Thursday, December 7, 2017

Sending Professors Back to High School

As I near my one-year anniversary of volunteering weekly at Reynolds High School, I am beginning to appreciate how much I have benefited from the experience.

Over a decade ago a participated in a program that worked the other way around: Teaching American History projects that entailed exposing elementary, middle, and high school teachers to academic historians. Some of them confided that there was often a big gap between what we wanted to teach them and what their students were interested in and capable of learning in the here and now, the world in which they operated.

Many high school students present challenges that university faculty are unaccustomed to. They may be actively hostile to learning, to being in school. Some are many years behind. Others are dealing with various types of trauma.

But these are often the students who are the most rewarding to work with, as their successes are so consequential. There are all these little awakenings that you get to help ignite or at least witness. As class sizes grow, schools need more of us to step up and provide the sort of attention that makes such awakenings more and more common.

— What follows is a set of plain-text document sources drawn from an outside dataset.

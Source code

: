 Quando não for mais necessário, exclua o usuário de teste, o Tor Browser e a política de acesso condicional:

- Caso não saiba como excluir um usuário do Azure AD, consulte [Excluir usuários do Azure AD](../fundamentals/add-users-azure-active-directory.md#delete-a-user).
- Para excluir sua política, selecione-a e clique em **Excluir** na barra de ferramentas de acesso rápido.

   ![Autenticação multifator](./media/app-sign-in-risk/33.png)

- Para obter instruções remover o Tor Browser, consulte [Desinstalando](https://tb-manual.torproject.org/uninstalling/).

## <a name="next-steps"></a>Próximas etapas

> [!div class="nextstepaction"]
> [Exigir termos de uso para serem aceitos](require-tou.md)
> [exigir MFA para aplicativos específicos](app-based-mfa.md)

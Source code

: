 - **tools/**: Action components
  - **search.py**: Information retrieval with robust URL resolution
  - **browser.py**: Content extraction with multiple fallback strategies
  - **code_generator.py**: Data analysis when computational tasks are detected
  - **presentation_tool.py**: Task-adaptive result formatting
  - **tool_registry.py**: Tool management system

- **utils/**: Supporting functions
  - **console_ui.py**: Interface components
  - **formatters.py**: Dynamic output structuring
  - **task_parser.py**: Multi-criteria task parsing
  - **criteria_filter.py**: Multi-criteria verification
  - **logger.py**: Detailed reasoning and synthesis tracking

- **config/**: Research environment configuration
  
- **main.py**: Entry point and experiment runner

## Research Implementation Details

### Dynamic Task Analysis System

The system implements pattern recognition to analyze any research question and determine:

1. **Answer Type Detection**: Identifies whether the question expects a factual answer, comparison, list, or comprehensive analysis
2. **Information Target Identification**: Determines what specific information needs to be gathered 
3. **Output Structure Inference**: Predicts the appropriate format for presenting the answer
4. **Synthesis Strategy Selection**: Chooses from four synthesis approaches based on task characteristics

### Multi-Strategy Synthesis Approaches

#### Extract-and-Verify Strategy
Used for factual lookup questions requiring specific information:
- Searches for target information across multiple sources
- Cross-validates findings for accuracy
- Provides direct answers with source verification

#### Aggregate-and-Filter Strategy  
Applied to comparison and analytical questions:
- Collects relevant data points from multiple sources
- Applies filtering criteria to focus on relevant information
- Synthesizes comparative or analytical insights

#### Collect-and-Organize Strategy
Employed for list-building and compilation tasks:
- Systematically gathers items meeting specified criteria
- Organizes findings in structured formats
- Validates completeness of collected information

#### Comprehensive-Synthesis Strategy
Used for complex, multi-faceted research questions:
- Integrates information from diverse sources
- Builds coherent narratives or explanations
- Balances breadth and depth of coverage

I love working with high school teachers because they teach me so much about teaching. I have learned that engagement always comes first. University professors often expect our students to rise to whatever level we set. Teachers who are expected to help every student improve must instead find a topic or activity that engages them and then work from there. It doesn't always work, but it often does. I have also learned from high school teachers that students are much more likely to care about learning if they have reason to believe that their teacher cares about them, that there is a highly relational element to teaching and that if you can find part of a student's work to praise, she or he will usually work harder.

For many intellectual types, high school was a difficult, awkward time we were glad to put behind us. But going back has been very rewarding and a boon to my own teaching. find myself caring much more about my university students and much more engaged with my own classrooms, plus I get to get to be part of little miracles, moments when youth recognize their potential to be somebody.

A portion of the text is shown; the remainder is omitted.